Il alla trouver son grand-père et lui dit :

— Malheur ! le petit frère de Balda m’a dépassé à la course.

Le vieux diable réfléchit alors longuement ; mais Balda fit un tel tintamarre que la mer entière en fut troublée, que les vagues se mirent à danser. Le diablotin sortit.

— Allons, assez, mon petit moujik ! Nous allons t’envoyer tout le tribut. Écoute seulement. Vois-tu ce bâton ! Choisis n’importe quelle cible. Celui de nous qui jettera ce bâton le plus loin emportera le tribut. Eh bien ! As-tu peur de te disloquer le bras ? Qu’attends-tu ?

— J’attends seulement que passe ce nuage, j’y lancerai ton bâton, et puis, avec vous, les diables, je commencerai la danse.

Le diablotin effrayé s’en fut chez son grand-père, conter la victoire de Balda. Balda de se remettre à mener grand tapage à la surface de la mer. Balda de menacer les diables de sa corde.

De nouveau, le diablotin sortit.

— Pourquoi t’agiter ? Tu auras le tribut si tu veux...

— Non, dit Balda. À mon tour, maintenant. J’indiquerai moi-même la condition. Mon petit ennemi, je vais te fixer une épreuve. Voyons quelle est ta force. Vois-tu là-bas cette jument baie ? Enlève-la donc et porte-la pendant une demi-verste. Si tu enlèves la jument, le tribut te reviendra ; si tu ne l’enlèves pas, il est à moi.

Le malheureux diablotin se glissa sous la jument, se roidit, tendit toutes ses forces, la souleva, fit deux pas, et, de tout son long, s’étendit au troisième. Balba lui dit alors :

— Sot petit diable que tu es ! Quelles grimaces fais-tu derrière nous ! Avec les mains tu n’as pu l’enlever ! Eh bien, regarde, moi, je l’enlève entre mes jambes.

Balda enfourcha la jument et parcourut une verste au grand galop, de telle sorte que la poussière s’élevait en colonnes. Effrayé, le diablotin s’en fut trouver son grand-père, lui conta une telle victoire. Il n’y avait plus à ruser. Les diables rassemblèrent un tribut complet et chargèrent le sac sur le dos de Balda.

 

* * *

 

Balda s’avance haletant. Le pope, l’apercevant, sursaute, se cache derrière sa femme, se tord de frayeur. Balda de le trouver là, de lui remettre le tribut, de réclamer son salaire. Le pauvre pope tendit le front.

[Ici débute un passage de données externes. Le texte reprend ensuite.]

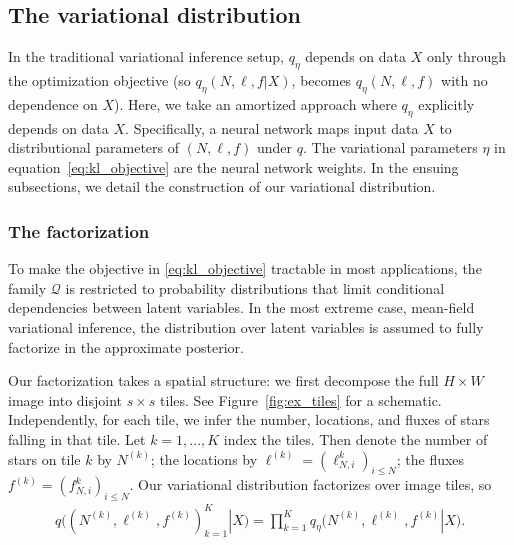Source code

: \subsection{The variational distribution}
In the traditional variational inference setup, 
$q_\eta$ depends on data $X$ only through the optimization objective 
(so $q_\eta(N, \ell, f | X)$,
becomes $q_\eta(N, \ell, f)$ with no dependence on $X$). 
Here, we take an amortized approach where
$q_\eta$ explicitly depends on data $X$. Specifically, a neural network 
maps input data $X$ to distributional parameters of $(N, \ell, f)$ 
under $q$. The variational parameters $\eta$ in equation~\eqref{eq:kl_objective} 
are the neural network weights. 
In the ensuing subsections, we detail the construction of our variational distribution. 

\subsubsection{The factorization}
To make the objective in \eqref{eq:kl_objective} tractable in most 
applications, the family $\mathcal{Q}$ is restricted to probability distributions 
that limit conditional dependencies between latent variables. In the most extreme case, mean-field variational inference, 
the distribution over latent variables is assumed to fully factorize in the approximate posterior. 

Our factorization takes a spatial structure: we first decompose the full 
$H \times W$ image into disjoint $s \times s$ tiles. See Figure~\ref{fig:ex_tiles} for a schematic. 
Independently, for each tile, we infer the number, locations, and fluxes of stars falling in that tile.
Let $k = 1, ..., K$ index the tiles. Then
denote the number of stars on tile $k$ by $N^{(k)}$;
the locations by $\ell^{(k)} = (\ell_{N, i}^k)_{i \leq N}$; 
the fluxes $f^{(k)} = (f_{N, i}^k)_{i \leq N}$. Our variational 
distribution factorizes over image tiles, so
\begin{align}
    q\big((N^{(k)}, \ell^{(k)}, f^{(k)})_{k = 1}^K|X\big) = \prod_{k = 1}^K q_\eta\big(N^{(k)}, \ell^{(k)}, f^{(k)} | X\big). 
\end{align}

À la première chiquenaude, au plafond le pope sauta ; à la seconde, le pope perdit l’usage de la parole ; à la troisième, l’esprit du vieillard déménagea. Et d’un ton de reproche, à chacune des chiquenaudes, Balda répétait :

— Pope ! Pope ! tu n’aurais pas dû, toi, courir après de si bas prix !

 

Conte du pêcheur et du petit poisson

 

Vivaient un vieux et sa vieille, tout au bord de la mer bleue. Vivaient dans une chaumière depuis trente et trois ans écoulés.

Il pêchait en ses filets, elle filait sa quenouille. Il lança, certain beau jour, son filet loin dans la mer. Son filet ne revint que chargé de vase.

Une autre fois encore il lança loin son filet, et le filet revint chargé des algues marines. Une troisième fois il lança loin son filet, et le filet revint avec un petit poisson d’or, qui d’une voix très humaine se mit à supplier le pêcheur.

— Ô toi, bon vieux, laisse-moi m’en retourner dans la mer. Je te donnerai rançon belle, pour me racheter. De moi tu peux obtenir tout ce que dès lors tu désires.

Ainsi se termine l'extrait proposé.